EXTRACTED INFORMATION

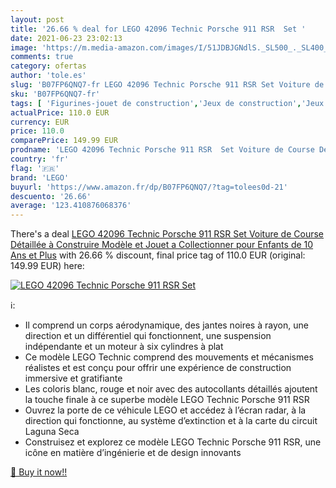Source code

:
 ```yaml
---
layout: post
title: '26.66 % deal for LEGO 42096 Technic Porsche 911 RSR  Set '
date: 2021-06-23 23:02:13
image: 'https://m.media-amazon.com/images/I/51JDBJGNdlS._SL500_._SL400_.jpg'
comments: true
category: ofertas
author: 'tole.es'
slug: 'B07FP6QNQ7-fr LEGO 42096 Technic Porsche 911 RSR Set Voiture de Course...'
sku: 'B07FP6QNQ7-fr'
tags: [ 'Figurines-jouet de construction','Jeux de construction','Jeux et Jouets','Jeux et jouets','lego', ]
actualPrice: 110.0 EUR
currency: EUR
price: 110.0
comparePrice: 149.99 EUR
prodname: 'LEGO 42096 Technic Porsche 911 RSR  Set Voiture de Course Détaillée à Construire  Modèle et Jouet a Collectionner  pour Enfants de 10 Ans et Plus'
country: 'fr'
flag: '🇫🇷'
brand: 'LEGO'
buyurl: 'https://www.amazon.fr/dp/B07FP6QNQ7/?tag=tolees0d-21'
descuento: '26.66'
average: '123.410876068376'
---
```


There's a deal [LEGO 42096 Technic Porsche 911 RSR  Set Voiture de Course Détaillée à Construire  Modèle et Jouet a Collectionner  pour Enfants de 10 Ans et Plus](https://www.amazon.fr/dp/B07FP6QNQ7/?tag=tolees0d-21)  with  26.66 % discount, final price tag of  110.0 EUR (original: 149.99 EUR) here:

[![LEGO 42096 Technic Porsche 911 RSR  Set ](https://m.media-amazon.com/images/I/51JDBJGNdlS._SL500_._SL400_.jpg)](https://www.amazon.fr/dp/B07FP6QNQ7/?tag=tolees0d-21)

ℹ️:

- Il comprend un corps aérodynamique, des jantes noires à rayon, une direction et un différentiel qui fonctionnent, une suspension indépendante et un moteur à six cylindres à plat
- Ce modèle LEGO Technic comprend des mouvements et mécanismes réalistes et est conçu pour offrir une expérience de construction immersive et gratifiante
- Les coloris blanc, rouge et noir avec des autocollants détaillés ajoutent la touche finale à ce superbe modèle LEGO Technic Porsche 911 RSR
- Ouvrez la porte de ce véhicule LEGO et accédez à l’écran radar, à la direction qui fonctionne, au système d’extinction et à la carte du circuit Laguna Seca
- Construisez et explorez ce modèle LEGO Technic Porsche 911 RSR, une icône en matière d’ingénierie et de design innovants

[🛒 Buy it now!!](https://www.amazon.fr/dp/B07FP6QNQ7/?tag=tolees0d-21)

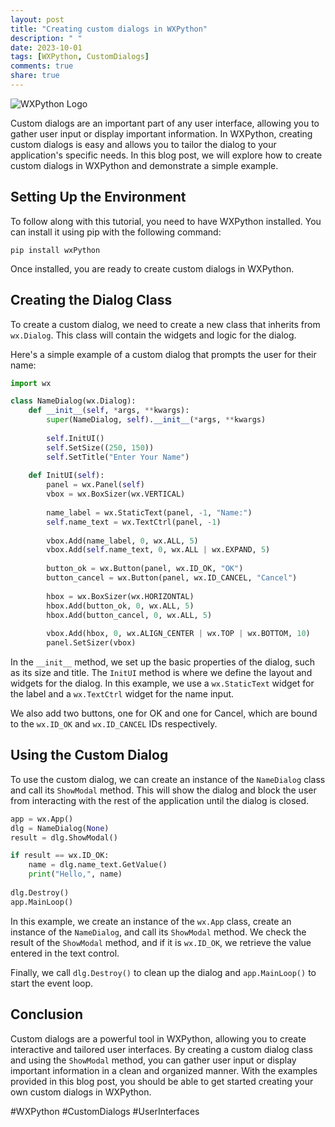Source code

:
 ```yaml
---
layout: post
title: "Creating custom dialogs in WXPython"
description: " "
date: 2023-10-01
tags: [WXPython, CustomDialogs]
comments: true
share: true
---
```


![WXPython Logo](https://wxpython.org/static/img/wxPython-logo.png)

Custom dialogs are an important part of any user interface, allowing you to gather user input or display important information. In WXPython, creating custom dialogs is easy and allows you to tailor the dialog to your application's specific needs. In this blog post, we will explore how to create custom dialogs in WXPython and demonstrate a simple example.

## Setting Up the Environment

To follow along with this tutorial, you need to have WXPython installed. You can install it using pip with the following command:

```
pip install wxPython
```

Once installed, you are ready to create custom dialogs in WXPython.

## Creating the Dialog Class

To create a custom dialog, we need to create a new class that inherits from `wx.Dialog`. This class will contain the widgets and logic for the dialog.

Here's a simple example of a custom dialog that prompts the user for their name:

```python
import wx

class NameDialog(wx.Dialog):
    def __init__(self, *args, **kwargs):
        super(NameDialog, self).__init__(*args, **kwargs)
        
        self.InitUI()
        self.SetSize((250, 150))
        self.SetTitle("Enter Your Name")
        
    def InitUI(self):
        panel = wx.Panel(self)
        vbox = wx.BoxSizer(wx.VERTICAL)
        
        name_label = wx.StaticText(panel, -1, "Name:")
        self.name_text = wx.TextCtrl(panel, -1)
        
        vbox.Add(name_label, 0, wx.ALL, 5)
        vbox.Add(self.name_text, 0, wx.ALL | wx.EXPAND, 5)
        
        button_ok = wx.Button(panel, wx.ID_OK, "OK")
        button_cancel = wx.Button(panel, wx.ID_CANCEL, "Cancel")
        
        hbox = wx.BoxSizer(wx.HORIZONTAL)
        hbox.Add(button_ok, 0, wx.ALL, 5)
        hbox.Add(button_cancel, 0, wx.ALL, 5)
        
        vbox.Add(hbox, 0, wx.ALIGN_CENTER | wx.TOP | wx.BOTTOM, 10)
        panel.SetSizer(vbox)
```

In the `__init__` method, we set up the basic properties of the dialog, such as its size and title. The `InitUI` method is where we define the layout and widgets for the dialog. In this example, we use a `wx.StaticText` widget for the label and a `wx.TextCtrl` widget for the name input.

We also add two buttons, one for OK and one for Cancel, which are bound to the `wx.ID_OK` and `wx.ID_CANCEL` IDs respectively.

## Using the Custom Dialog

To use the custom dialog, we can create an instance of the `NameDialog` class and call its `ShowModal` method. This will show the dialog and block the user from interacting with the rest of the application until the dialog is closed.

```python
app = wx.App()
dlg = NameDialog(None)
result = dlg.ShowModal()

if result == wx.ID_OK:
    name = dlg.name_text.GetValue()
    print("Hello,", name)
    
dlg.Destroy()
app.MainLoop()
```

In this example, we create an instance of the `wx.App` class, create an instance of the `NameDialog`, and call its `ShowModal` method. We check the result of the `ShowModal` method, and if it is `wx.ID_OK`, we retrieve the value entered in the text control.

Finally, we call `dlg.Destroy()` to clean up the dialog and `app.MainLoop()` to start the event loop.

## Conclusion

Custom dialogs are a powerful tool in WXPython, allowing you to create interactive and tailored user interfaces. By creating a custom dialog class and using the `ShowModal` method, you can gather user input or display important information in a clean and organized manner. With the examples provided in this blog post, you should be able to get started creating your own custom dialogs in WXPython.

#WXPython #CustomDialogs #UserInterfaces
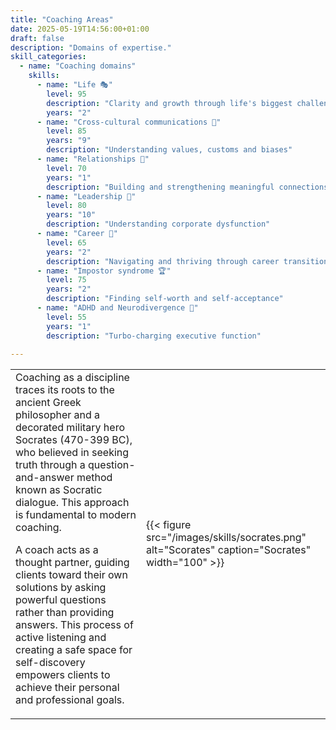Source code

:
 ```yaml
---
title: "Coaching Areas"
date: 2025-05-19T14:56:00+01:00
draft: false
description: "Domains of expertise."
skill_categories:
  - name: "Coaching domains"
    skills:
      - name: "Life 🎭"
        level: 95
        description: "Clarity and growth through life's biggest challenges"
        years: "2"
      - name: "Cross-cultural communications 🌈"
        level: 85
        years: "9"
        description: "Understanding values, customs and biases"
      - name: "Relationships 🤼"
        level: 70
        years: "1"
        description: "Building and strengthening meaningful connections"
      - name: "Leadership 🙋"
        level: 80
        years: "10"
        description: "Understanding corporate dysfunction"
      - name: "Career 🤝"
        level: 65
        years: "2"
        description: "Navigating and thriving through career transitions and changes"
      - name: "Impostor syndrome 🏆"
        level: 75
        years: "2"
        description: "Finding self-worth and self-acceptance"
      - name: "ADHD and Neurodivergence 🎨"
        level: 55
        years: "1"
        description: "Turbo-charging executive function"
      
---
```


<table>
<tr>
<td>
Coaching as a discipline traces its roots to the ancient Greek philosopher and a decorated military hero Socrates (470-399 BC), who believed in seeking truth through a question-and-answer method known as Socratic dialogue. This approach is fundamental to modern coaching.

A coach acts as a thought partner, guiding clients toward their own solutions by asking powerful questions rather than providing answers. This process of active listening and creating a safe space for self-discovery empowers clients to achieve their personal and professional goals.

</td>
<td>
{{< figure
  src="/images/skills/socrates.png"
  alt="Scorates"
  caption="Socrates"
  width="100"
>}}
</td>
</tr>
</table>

TASK DETAILS
Within the entries, find each line holding the string "Plus". Reply with how many there are, as a number alone.

EXERCISE SOLUTION
2